I don’t pretend to know what “Roll Away Your Stone” is about. Mumford & Sons, the writers and performers of the song, apparently don’t know what the song is about themselves. But when the tune rolled up on my Pandora station the other day, I found myself jerked out of my half-listening state to sudden alertness by this line: “Stars, hide your fires.” I had reason. I am currently teaching Macbeth to my college freshmen, and this line is lifted straight from Shakespeare’s tragedy.
The line occurs in Act 1, Scene 4, when Macbeth, his ambition roused by a prophecy that he will one day be king, reflects on the obstacles in his path. The Scotsman’s thoughts have already turned toward murder, and in an aside he says, “Stars, hide your fires;/ Let not light see my black and deep desires.”
Even before the explicit allusion, “Roll Away Your Stone” seems to be in similar territory. The opening stanza of the song establishes a spiritual framework for all the thoughts that follow: “Roll away your stone, I’ll roll away mine.” Clearly the speaker refers here to the resurrection of Jesus, when the stone rolled away from His tomb (Matthew 28:2, Mark 16:4, Luke 24:2, John 20:1). However, Mumford et al. seem to be using the rolling away of the stone as a metaphor for revealing the true self, a prospect which the speaker considers with some apprehension: “I’m afraid of what I will discover inside.”
Both Mumford’s speaker and Macbeth are afraid of the sin, guilt and propensity for evil that they find within themselves. They respond to this fear, though, in different ways. Macbeth wants his “black and deep desires” realized in spite of his own admission that they scare him. Mumford’s speaker turns to grace, apparently at the advice of a mysterious “you”: “you say that’s exactly how this grace thing works.” Who is this “you”? A close friend? A spiritual advisor? God? Whoever the “you” is, the speaker addresses him or her with equal parts trust and ambivalence. The speaker heeds the “you’s” advice about grace and repentance while at the same time maintaining his position that darkness “dominates the things I see.”
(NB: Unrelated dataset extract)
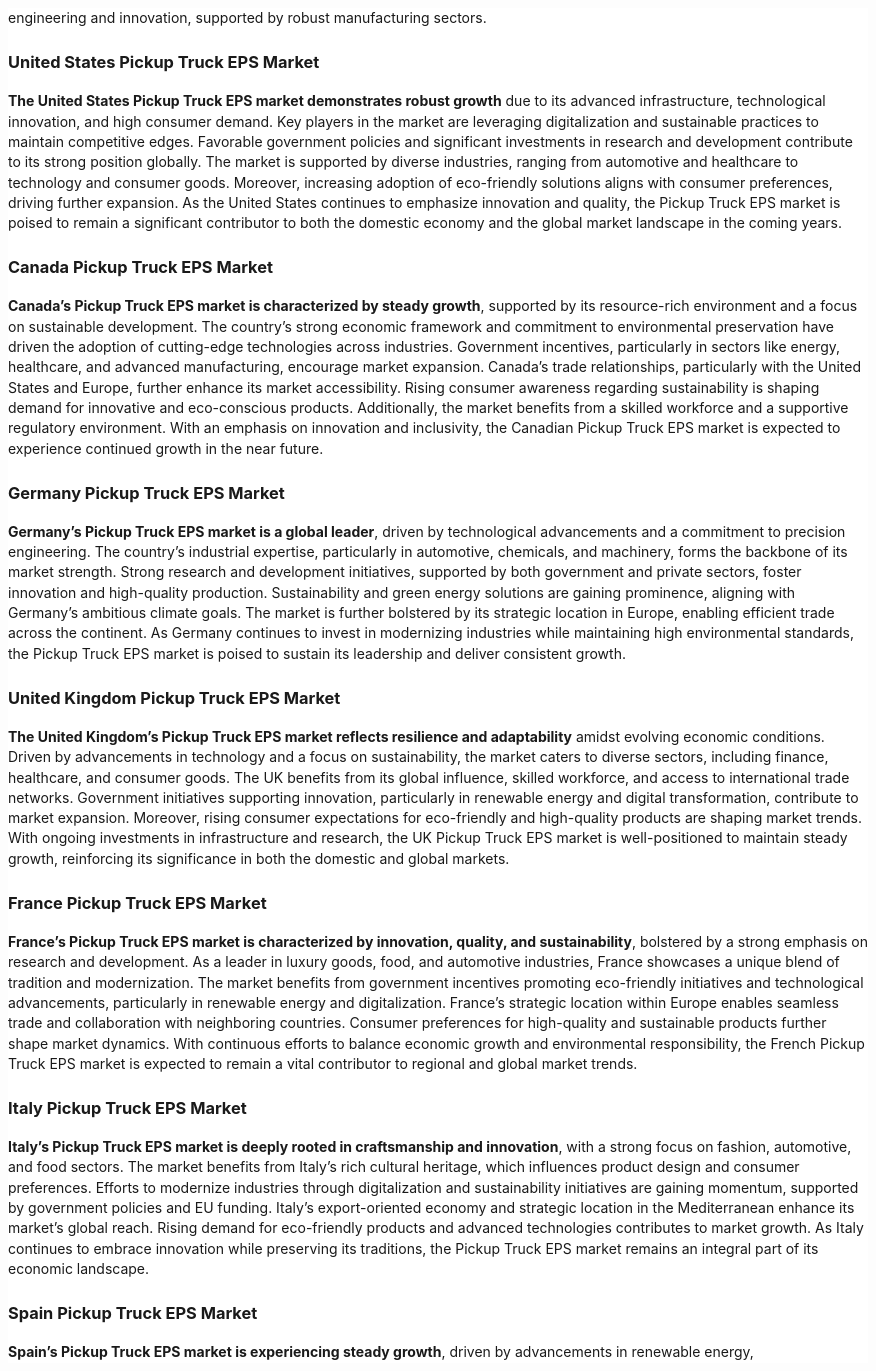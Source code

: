engineering and innovation, supported by robust manufacturing sectors.</span></em></p></blockquote><h3><strong>United States Pickup Truck EPS Market</strong></h3><p><strong>The United States Pickup Truck EPS market demonstrates robust growth</strong> due to its advanced infrastructure, technological innovation, and high consumer demand. Key players in the market are leveraging digitalization and sustainable practices to maintain competitive edges. Favorable government policies and significant investments in research and development contribute to its strong position globally. The market is supported by diverse industries, ranging from automotive and healthcare to technology and consumer goods. Moreover, increasing adoption of eco-friendly solutions aligns with consumer preferences, driving further expansion. As the United States continues to emphasize innovation and quality, the Pickup Truck EPS market is poised to remain a significant contributor to both the domestic economy and the global market landscape in the coming years.</p><h3><strong>Canada Pickup Truck EPS Market</strong></h3><p><strong>Canada&rsquo;s Pickup Truck EPS market is characterized by steady growth</strong>, supported by its resource-rich environment and a focus on sustainable development. The country&rsquo;s strong economic framework and commitment to environmental preservation have driven the adoption of cutting-edge technologies across industries. Government incentives, particularly in sectors like energy, healthcare, and advanced manufacturing, encourage market expansion. Canada&rsquo;s trade relationships, particularly with the United States and Europe, further enhance its market accessibility. Rising consumer awareness regarding sustainability is shaping demand for innovative and eco-conscious products. Additionally, the market benefits from a skilled workforce and a supportive regulatory environment. With an emphasis on innovation and inclusivity, the Canadian Pickup Truck EPS market is expected to experience continued growth in the near future.</p><h3><strong>Germany Pickup Truck EPS Market</strong></h3><p><strong>Germany&rsquo;s Pickup Truck EPS market is a global leader</strong>, driven by technological advancements and a commitment to precision engineering. The country&rsquo;s industrial expertise, particularly in automotive, chemicals, and machinery, forms the backbone of its market strength. Strong research and development initiatives, supported by both government and private sectors, foster innovation and high-quality production. Sustainability and green energy solutions are gaining prominence, aligning with Germany&rsquo;s ambitious climate goals. The market is further bolstered by its strategic location in Europe, enabling efficient trade across the continent. As Germany continues to invest in modernizing industries while maintaining high environmental standards, the Pickup Truck EPS market is poised to sustain its leadership and deliver consistent growth.</p><h3><strong>United Kingdom Pickup Truck EPS Market</strong></h3><p><strong>The United Kingdom&rsquo;s Pickup Truck EPS market reflects resilience and adaptability</strong> amidst evolving economic conditions. Driven by advancements in technology and a focus on sustainability, the market caters to diverse sectors, including finance, healthcare, and consumer goods. The UK benefits from its global influence, skilled workforce, and access to international trade networks. Government initiatives supporting innovation, particularly in renewable energy and digital transformation, contribute to market expansion. Moreover, rising consumer expectations for eco-friendly and high-quality products are shaping market trends. With ongoing investments in infrastructure and research, the UK Pickup Truck EPS market is well-positioned to maintain steady growth, reinforcing its significance in both the domestic and global markets.</p><h3><strong>France Pickup Truck EPS Market</strong></h3><p><strong>France&rsquo;s Pickup Truck EPS market is characterized by innovation, quality, and sustainability</strong>, bolstered by a strong emphasis on research and development. As a leader in luxury goods, food, and automotive industries, France showcases a unique blend of tradition and modernization. The market benefits from government incentives promoting eco-friendly initiatives and technological advancements, particularly in renewable energy and digitalization. France&rsquo;s strategic location within Europe enables seamless trade and collaboration with neighboring countries. Consumer preferences for high-quality and sustainable products further shape market dynamics. With continuous efforts to balance economic growth and environmental responsibility, the French Pickup Truck EPS market is expected to remain a vital contributor to regional and global market trends.</p><h3><strong>Italy Pickup Truck EPS Market</strong></h3><p><strong>Italy&rsquo;s Pickup Truck EPS market is deeply rooted in craftsmanship and innovation</strong>, with a strong focus on fashion, automotive, and food sectors. The market benefits from Italy&rsquo;s rich cultural heritage, which influences product design and consumer preferences. Efforts to modernize industries through digitalization and sustainability initiatives are gaining momentum, supported by government policies and EU funding. Italy&rsquo;s export-oriented economy and strategic location in the Mediterranean enhance its market&rsquo;s global reach. Rising demand for eco-friendly products and advanced technologies contributes to market growth. As Italy continues to embrace innovation while preserving its traditions, the Pickup Truck EPS market remains an integral part of its economic landscape.</p><h3><strong>Spain Pickup Truck EPS Market</strong></h3><p><strong>Spain&rsquo;s Pickup Truck EPS market is experiencing steady growth</strong>, driven by advancements in renewable energy,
So what does the “you” say about grace? “It’s not the long walk home that will change this heart/ but the welcome I receive with the restart.” This line seems to me to have particular relevance to Lent. “The long walk home” recalls not only the Lenten journey of repentance but also the return of the Prodigal Son (Luke 15:11-32). In both cases, the journey is not an end in itself. Guilt is not the point. Guilt is not redemptive. Rather, we sojourn through the landscape of our inner darkness so that we can reach the love and forgiveness of God, and so that our hearts can be transformed by that love.
In this way the speaker of Mumford’s song more closely resembles another character from The Scottish Play, Macbeth’s friend and rival Banquo. In Act II, Banquo says, “Merciful powers, restrain in me the cursed thoughts that nature gives way to in repose.” Like Macbeth, Banquo has heard a prophecy that has whetted his ambition. Like Macbeth, Banquo is tempted. But unlike Macbeth, Banquo resists that temptation. Where Macbeth wants to keep his desires hidden from the heavens, Banquo invites the “merciful powers” to witness his own black and deep desires and thereby assist him in warding them off.
Here’s where things get tricky for me.
The song’s speaker makes the allusion: “Stars hide your fires.” Good. But look what follows:
“These here are my desires, and I won’t give them up to you this time around, and so I’ll be found,
with my stake stuck in this ground,
marking the territory of this newly impassioned soul.”
These proud and euphoric sentiments are pretty far removed from the furtiveness of the original quote. The jubilation of the music further distances Mumford’s allusion from its source. Maybe the speaker has shifted focus from his black and deep desires to desires of another sort, his desire to live an authentic and spiritually fulfilled life. Maybe the speaker has decided that the desires he had before were not so deep and dark after all and now embraces them. Certainly the lines indicate that the speaker has achieved a spiritual renewal such as we never see from Shakespeare’s emotionally anesthetized Scotsman.
Is the “you” here the same “you” he addressed earlier? In which case, has he decided that the “you” he appealed to for assistance earlier has encroached on his autonomy? Has he decided that he doesn’t need this “you’s” help after all? Or is this a new “you”? Is he now addressing his disordered desires and temptations, in effect saying “no” to the worst parts of himself and claiming the best parts for his own?
Perhaps the ambiguity is deliberate. The speaker of this song is still on that long walk home, and while he is clear in expressing his spiritual longing, he hasn’t arrived at a definite answer yet. A lot of us still wander that winding road. It’s good to know that we don’t wander alone — that a 400-year-old playwright and a contemporary Grammy winner have gone that way, too.